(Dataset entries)
● ● ● ● ●

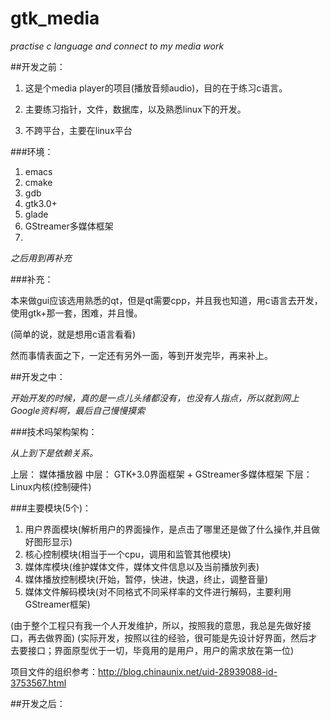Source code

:# gtk_media
_practise c language and connect to my media work_


##开发之前：

1. 这是个media player的项目(播放音频audio)，目的在于练习c语言。

2. 主要练习指针，文件，数据库，以及熟悉linux下的开发。

3. 不跨平台，主要在linux平台

###环境：

1. emacs  
2. cmake
3. gdb
4. gtk3.0+
5. glade
6. GStreamer多媒体框架
7. 

_之后用到再补充_

###补充：

本来做gui应该选用熟悉的qt，但是qt需要cpp，并且我也知道，用c语言去开发，使用gtk+那一套，困难，并且慢。

(简单的说，就是想用c语言看看)

然而事情表面之下，一定还有另外一面，等到开发完毕，再来补上。


##开发之中：

_开始开发的时候，真的是一点儿头绪都没有，也没有人指点，所以就到网上Google资料啊，最后自己慢慢摸索_

###技术吗架构架构：

_从上到下是依赖关系。_

上层： 媒体播放器
中层： GTK+3.0界面框架 + GStreamer多媒体框架
下层： Linux内核(控制硬件)



###主要模块(5个)：
1. 用户界面模块(解析用户的界面操作，是点击了哪里还是做了什么操作,并且做好图形显示)
2. 核心控制模块(相当于一个cpu，调用和监管其他模块)
3. 媒体库模块(维护媒体文件，媒体文件信息以及当前播放列表)
4. 媒体播放控制模块(开始，暂停，快进，快退，终止，调整音量)
5. 媒体文件解码模块(对不同格式不同采样率的文件进行解码，主要利用GStreamer框架)


(由于整个工程只有我一个人开发维护，所以，按照我的意思，我总是先做好接口，再去做界面)
(实际开发，按照以往的经验，很可能是先设计好界面，然后才去要接口；界面原型优于一切，毕竟用的是用户，用户的需求放在第一位)

项目文件的组织参考：http://blog.chinaunix.net/uid-28939088-id-3753567.html


##开发之后：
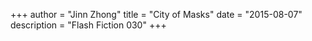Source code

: +++
author = "Jinn Zhong"
title = "City of Masks"
date = "2015-08-07"
description = "Flash Fiction 030"
+++
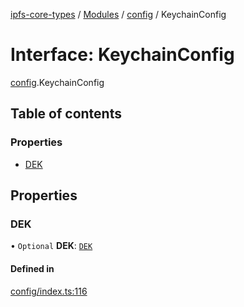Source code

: [ipfs-core-types](../README.md) / [Modules](../modules.md) / [config](../modules/config.md) / KeychainConfig

# Interface: KeychainConfig

[config](../modules/config.md).KeychainConfig

## Table of contents

### Properties

- [DEK](config.KeychainConfig.md#dek)

## Properties

### DEK

• `Optional` **DEK**: [`DEK`](config.DEK.md)

#### Defined in

[config/index.ts:116](https://github.com/ipfs/js-ipfs/blob/1655368d/packages/ipfs-core-types/src/config/index.ts#L116)
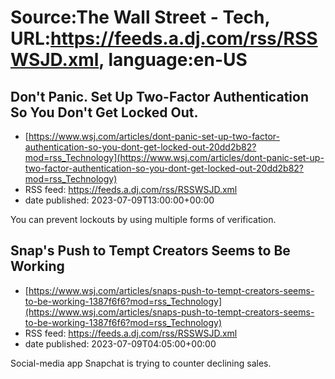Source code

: # Source:The Wall Street - Tech, URL:https://feeds.a.dj.com/rss/RSSWSJD.xml, language:en-US

## Don't Panic. Set Up Two-Factor Authentication So You Don't Get Locked Out.
 - [https://www.wsj.com/articles/dont-panic-set-up-two-factor-authentication-so-you-dont-get-locked-out-20dd2b82?mod=rss_Technology](https://www.wsj.com/articles/dont-panic-set-up-two-factor-authentication-so-you-dont-get-locked-out-20dd2b82?mod=rss_Technology)
 - RSS feed: https://feeds.a.dj.com/rss/RSSWSJD.xml
 - date published: 2023-07-09T13:00:00+00:00

You can prevent lockouts by using multiple forms of verification.

## Snap's Push to Tempt Creators Seems to Be Working
 - [https://www.wsj.com/articles/snaps-push-to-tempt-creators-seems-to-be-working-1387f6f6?mod=rss_Technology](https://www.wsj.com/articles/snaps-push-to-tempt-creators-seems-to-be-working-1387f6f6?mod=rss_Technology)
 - RSS feed: https://feeds.a.dj.com/rss/RSSWSJD.xml
 - date published: 2023-07-09T04:05:00+00:00

Social-media app Snapchat is trying to counter declining sales.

● ● ● ● ●

Exercise objective >> Check each line of the records above for the word "types" and report how many lines have it, as a number only.

Expected answer >> 2